Problem details: The answer is one number. Say how many lines in the entries below include the word "mathrm".

BEGIN Data to use

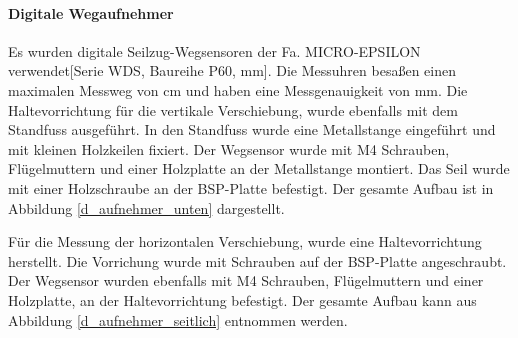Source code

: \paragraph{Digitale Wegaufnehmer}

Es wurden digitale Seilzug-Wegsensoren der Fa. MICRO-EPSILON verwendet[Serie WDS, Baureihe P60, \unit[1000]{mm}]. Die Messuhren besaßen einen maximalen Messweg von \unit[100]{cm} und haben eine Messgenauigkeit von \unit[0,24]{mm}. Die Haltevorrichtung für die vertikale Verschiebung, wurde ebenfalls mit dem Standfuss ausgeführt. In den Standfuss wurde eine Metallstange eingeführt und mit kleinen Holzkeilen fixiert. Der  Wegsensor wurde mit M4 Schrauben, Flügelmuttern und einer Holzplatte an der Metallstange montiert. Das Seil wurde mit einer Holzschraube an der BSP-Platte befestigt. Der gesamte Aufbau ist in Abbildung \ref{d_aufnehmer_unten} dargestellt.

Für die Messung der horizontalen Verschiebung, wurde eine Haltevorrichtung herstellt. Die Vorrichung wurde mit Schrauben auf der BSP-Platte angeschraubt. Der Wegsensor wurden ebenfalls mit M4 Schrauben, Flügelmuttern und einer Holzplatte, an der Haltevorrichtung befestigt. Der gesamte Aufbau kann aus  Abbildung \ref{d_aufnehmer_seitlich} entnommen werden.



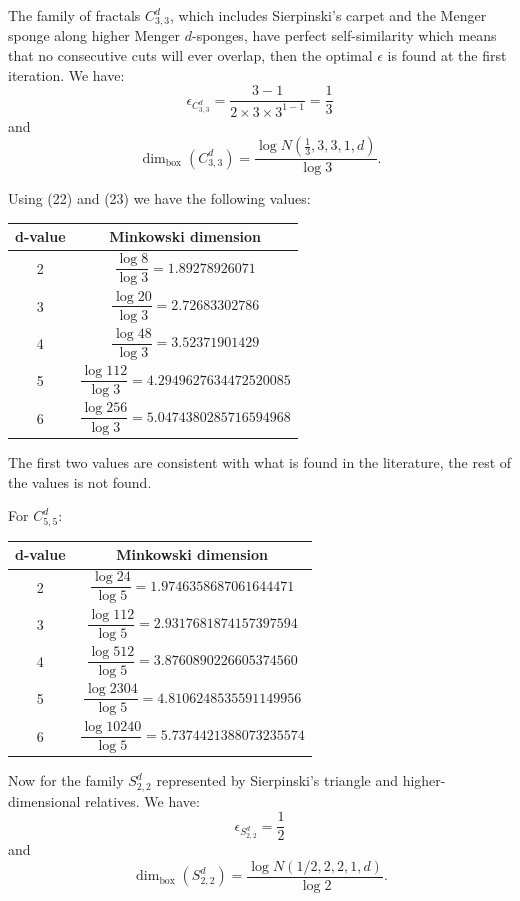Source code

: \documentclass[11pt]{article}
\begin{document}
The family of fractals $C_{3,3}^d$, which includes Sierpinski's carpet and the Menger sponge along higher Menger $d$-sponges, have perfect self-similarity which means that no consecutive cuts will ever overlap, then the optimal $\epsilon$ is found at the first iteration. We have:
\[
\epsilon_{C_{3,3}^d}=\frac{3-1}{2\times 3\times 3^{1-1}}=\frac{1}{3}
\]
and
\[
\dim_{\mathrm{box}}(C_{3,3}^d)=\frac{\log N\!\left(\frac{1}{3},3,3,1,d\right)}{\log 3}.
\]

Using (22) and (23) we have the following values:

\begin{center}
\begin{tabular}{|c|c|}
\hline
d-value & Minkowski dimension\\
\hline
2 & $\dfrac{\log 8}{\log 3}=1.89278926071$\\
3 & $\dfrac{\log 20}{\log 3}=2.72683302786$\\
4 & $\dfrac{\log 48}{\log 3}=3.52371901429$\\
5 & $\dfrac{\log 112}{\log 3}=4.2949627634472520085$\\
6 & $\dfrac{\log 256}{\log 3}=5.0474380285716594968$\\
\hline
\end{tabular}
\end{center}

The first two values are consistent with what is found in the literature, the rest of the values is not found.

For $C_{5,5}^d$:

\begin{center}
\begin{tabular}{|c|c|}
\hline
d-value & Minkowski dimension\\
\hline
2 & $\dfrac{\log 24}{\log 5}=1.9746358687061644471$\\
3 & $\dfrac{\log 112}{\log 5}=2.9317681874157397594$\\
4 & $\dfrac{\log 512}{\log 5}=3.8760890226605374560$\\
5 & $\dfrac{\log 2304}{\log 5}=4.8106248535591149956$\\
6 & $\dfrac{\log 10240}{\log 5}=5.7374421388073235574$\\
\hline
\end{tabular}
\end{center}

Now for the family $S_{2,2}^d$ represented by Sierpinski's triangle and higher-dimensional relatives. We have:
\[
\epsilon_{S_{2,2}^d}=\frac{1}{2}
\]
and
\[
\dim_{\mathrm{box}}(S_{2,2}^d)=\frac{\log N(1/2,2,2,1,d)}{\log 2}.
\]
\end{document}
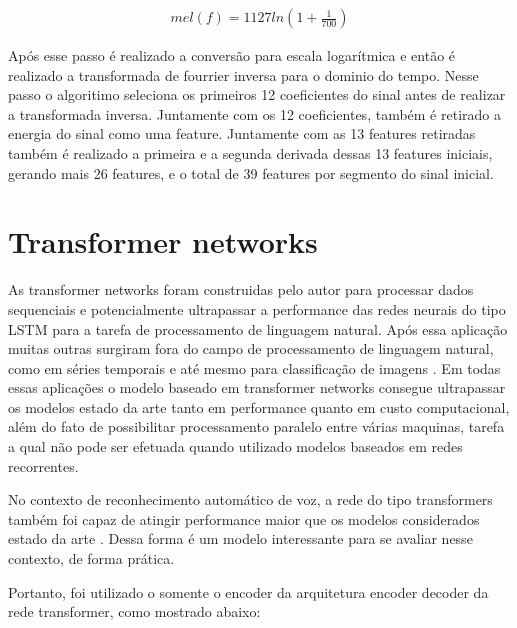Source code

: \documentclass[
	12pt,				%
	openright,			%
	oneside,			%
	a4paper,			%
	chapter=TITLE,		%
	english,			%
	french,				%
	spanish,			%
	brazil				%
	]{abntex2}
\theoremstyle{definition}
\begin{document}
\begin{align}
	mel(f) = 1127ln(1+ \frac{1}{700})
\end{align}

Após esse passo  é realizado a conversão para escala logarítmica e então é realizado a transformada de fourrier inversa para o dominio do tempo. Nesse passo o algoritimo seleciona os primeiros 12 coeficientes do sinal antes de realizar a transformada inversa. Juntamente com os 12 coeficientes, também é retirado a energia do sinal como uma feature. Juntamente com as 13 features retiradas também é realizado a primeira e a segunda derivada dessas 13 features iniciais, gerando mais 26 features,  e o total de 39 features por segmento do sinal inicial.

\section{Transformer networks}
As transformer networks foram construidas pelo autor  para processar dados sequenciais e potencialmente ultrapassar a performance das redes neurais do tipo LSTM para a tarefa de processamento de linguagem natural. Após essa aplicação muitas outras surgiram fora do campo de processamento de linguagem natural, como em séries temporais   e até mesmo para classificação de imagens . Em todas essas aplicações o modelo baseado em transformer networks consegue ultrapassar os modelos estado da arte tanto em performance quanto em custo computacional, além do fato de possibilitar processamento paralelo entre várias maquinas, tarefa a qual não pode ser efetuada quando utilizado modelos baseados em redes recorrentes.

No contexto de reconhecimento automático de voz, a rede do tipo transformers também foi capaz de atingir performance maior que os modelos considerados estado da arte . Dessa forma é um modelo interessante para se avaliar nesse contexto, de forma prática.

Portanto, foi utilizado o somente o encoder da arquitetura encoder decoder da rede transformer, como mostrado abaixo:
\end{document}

END Data to use
BEGIN Data to use

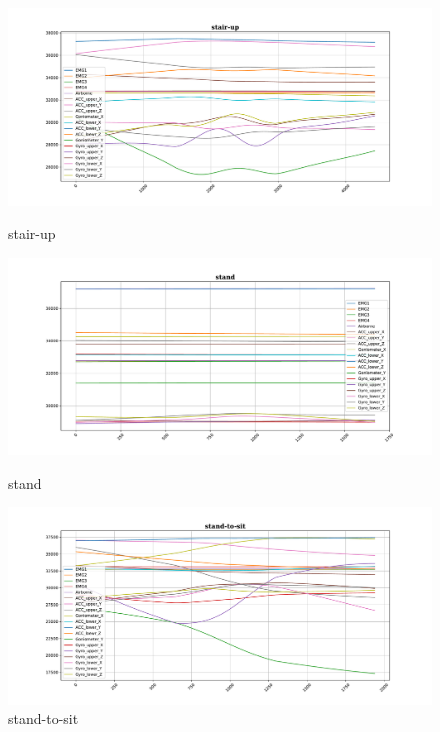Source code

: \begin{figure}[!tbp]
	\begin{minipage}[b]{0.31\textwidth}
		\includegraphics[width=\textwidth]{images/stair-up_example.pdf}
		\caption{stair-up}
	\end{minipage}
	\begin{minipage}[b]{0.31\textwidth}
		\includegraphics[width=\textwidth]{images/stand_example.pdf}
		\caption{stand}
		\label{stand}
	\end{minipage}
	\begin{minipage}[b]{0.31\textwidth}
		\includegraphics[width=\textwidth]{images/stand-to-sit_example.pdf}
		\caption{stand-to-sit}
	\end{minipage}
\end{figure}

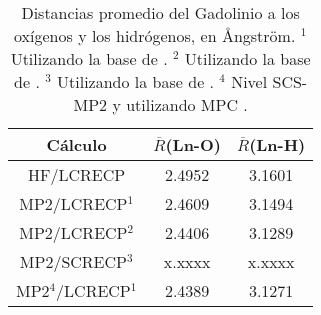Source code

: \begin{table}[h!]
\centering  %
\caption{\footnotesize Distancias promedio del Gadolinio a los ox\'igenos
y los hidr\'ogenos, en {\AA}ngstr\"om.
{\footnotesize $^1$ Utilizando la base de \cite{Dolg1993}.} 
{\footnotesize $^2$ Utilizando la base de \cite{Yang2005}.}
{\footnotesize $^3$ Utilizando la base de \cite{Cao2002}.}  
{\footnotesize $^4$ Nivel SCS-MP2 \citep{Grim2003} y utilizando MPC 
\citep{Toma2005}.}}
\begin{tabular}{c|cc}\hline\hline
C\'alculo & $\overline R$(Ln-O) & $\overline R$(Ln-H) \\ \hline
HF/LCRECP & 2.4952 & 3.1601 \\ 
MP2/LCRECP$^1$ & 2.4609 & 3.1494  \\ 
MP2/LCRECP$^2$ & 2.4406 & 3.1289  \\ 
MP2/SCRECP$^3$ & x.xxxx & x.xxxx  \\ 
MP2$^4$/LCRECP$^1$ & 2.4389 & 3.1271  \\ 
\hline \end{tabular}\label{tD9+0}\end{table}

END Data to use

Your solution: 2